======== DATASET

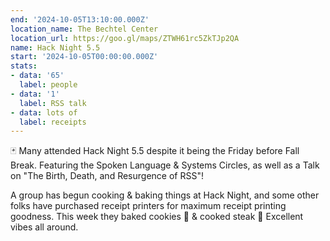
 ```yaml
---
end: '2024-10-05T13:10:00.000Z'
location_name: The Bechtel Center
location_url: https://goo.gl/maps/ZTWH61rc5ZkTJp2QA
name: Hack Night 5.5
start: '2024-10-05T00:00:00.000Z'
stats:
- data: '65'
  label: people
- data: '1'
  label: RSS talk
- data: lots of
  label: receipts
---
```


🃏 Many attended Hack Night 5.5 despite it being the Friday before Fall Break. Featuring the Spoken Language & Systems Circles, as well as a Talk on "The Birth, Death, and Resurgence of RSS"!

A group has begun cooking & baking things at Hack Night, and some other folks have purchased receipt printers for maximum receipt printing goodness. This week they baked cookies 🍪 & cooked steak 🥩 Excellent vibes all around.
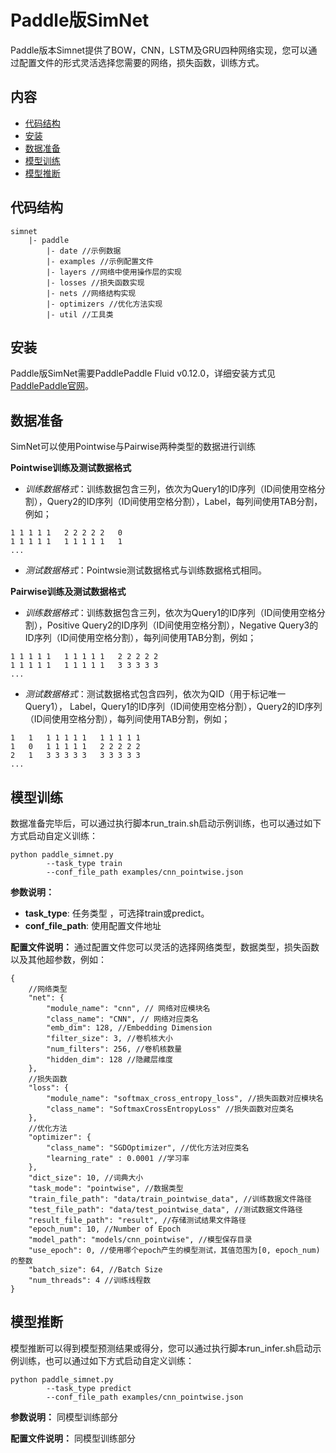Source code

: 
# Paddle版SimNet
Paddle版本Simnet提供了BOW，CNN，LSTM及GRU四种网络实现，您可以通过配置文件的形式灵活选择您需要的网络，损失函数，训练方式。

## 内容
- [代码结构](#1)
- [安装](#2)
- [数据准备](#3)
- [模型训练](#4)
- [模型推断](#5)

## <span id="5">代码结构</span>
```
simnet
    |- paddle
        |- date //示例数据
        |- examples //示例配置文件
        |- layers //网络中使用操作层的实现
        |- losses //损失函数实现
        |- nets //网络结构实现
        |- optimizers //优化方法实现
        |- util //工具类
```

## <span id="1">安装</span>

Paddle版SimNet需要PaddlePaddle Fluid v0.12.0，详细安装方式见[PaddlePaddle官网](http://www.paddlepaddle.org/)。

## <span id="2">数据准备</span>

SimNet可以使用Pointwise与Pairwise两种类型的数据进行训练

**Pointwise训练及测试数据格式** 

* *训练数据格式*：训练数据包含三列，依次为Query1的ID序列（ID间使用空格分割），Query2的ID序列（ID间使用空格分割），Label，每列间使用TAB分割，例如；
```
1 1 1 1 1   2 2 2 2 2   0
1 1 1 1 1   1 1 1 1 1   1
...
```
* *测试数据格式*：Pointwsie测试数据格式与训练数据格式相同。

**Pairwise训练及测试数据格式** 

* *训练数据格式*：训练数据包含三列，依次为Query1的ID序列（ID间使用空格分割），Positive Query2的ID序列（ID间使用空格分割），Negative Query3的ID序列（ID间使用空格分割），每列间使用TAB分割，例如；
```
1 1 1 1 1   1 1 1 1 1   2 2 2 2 2   
1 1 1 1 1   1 1 1 1 1   3 3 3 3 3
...
```
* *测试数据格式*：测试数据格式包含四列，依次为QID（用于标记唯一Query1）， Label，Query1的ID序列（ID间使用空格分割），Query2的ID序列（ID间使用空格分割），每列间使用TAB分割，例如；
```
1   1   1 1 1 1 1   1 1 1 1 1
1   0   1 1 1 1 1   2 2 2 2 2
2   1   3 3 3 3 3   3 3 3 3 3
...
```

## <span id="3">模型训练</span>

数据准备完毕后，可以通过执行脚本run_train.sh启动示例训练，也可以通过如下方式启动自定义训练：
```
python paddle_simnet.py
        --task_type train
        --conf_file_path examples/cnn_pointwise.json
```
**参数说明：**
* **task_type**: 任务类型 ，可选择train或predict。
* **conf_file_path**: 使用配置文件地址

**配置文件说明：** 通过配置文件您可以灵活的选择网络类型，数据类型，损失函数以及其他超参数，例如：
```
{
    //网络类型
    "net": {
        "module_name": "cnn", // 网络对应模块名
        "class_name": "CNN", // 网络对应类名
        "emb_dim": 128, //Embedding Dimension
        "filter_size": 3, //卷机核大小
        "num_filters": 256, //卷机核数量
        "hidden_dim": 128 //隐藏层维度
    },
    //损失函数
    "loss": {
        "module_name": "softmax_cross_entropy_loss", //损失函数对应模块名
        "class_name": "SoftmaxCrossEntropyLoss" //损失函数对应类名
    },
    //优化方法
    "optimizer": {
        "class_name": "SGDOptimizer", //优化方法对应类名
        "learning_rate" : 0.0001 //学习率
    },
    "dict_size": 10, //词典大小
    "task_mode": "pointwise", //数据类型
    "train_file_path": "data/train_pointwise_data", //训练数据文件路径
    "test_file_path": "data/test_pointwise_data", //测试数据文件路径
    "result_file_path": "result", //存储测试结果文件路径
    "epoch_num": 10, //Number of Epoch
    "model_path": "models/cnn_pointwise", //模型保存目录
    "use_epoch": 0, //使用哪个epoch产生的模型测试，其值范围为[0, epoch_num)的整数
    "batch_size": 64, //Batch Size
    "num_threads": 4 //训练线程数
}
```

## <span id="4">模型推断</span>
模型推断可以得到模型预测结果或得分，您可以通过执行脚本run_infer.sh启动示例训练，也可以通过如下方式启动自定义训练：
```
python paddle_simnet.py
        --task_type predict
        --conf_file_path examples/cnn_pointwise.json
```
**参数说明：**
同模型训练部分

**配置文件说明：**
同模型训练部分


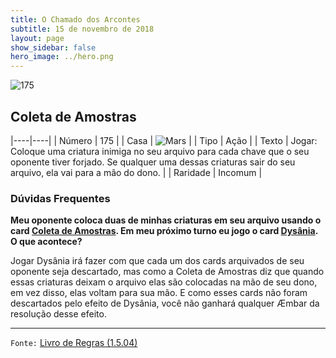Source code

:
 ```yaml
---
title: O Chamado dos Arcontes
subtitle: 15 de novembro de 2018
layout: page
show_sidebar: false
hero_image: ../hero.png
---
```


![175](https://cdn.keyforgegame.com/media/card_front/pt/341_175_6FF5HPJG5FFV_pt.png)

## Coleta de Amostras

|----|----|
| Número | 175 |
| Casa | ![Mars](https://archonarcana.com/images/thumb/d/de/Mars.png/22px-Mars.png "Marte") |
| Tipo | Ação |
| Texto | Jogar: Coloque uma criatura inimiga no seu arquivo para cada chave que o seu oponente tiver forjado. Se qualquer uma dessas criaturas sair do seu arquivo, ela vai para a mão do dono. |
| Raridade | Incomum |

### Dúvidas Frequentes

**Meu oponente coloca duas de minhas criaturas em seu arquivo
usando o card [Coleta de Amostras](/cota/175). Em meu próximo
turno eu jogo o card [Dysânia](/cota/141). O que acontece?**

Jogar Dysânia irá fazer com que cada um dos cards arquivados de seu
oponente seja descartado, mas como a Coleta de Amostras diz que
quando essas criaturas deixam o arquivo elas são colocadas na mão
de seu dono, em vez disso, elas voltam para sua mão. E como esses
cards não foram descartados pelo efeito de Dysânia, você não ganhará
qualquer Æmbar da resolução desse efeito.

<hr/>

`Fonte:` [Livro de Regras (1.5.04)](https://drive.google.com/open?id=14pM1J8ZR_4hZbGFZt-ArQdAGsHCPEQdE)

================

# PROBLEM DESCRIPTION
Each line that contains the string "也可以通过如下方式启动自定义训练" should be copied from the data above.

# WRITTEN REPLY
数据准备完毕后，可以通过执行脚本run_train.sh启动示例训练，也可以通过如下方式启动自定义训练：
模型推断可以得到模型预测结果或得分，您可以通过执行脚本run_infer.sh启动示例训练，也可以通过如下方式启动自定义训练：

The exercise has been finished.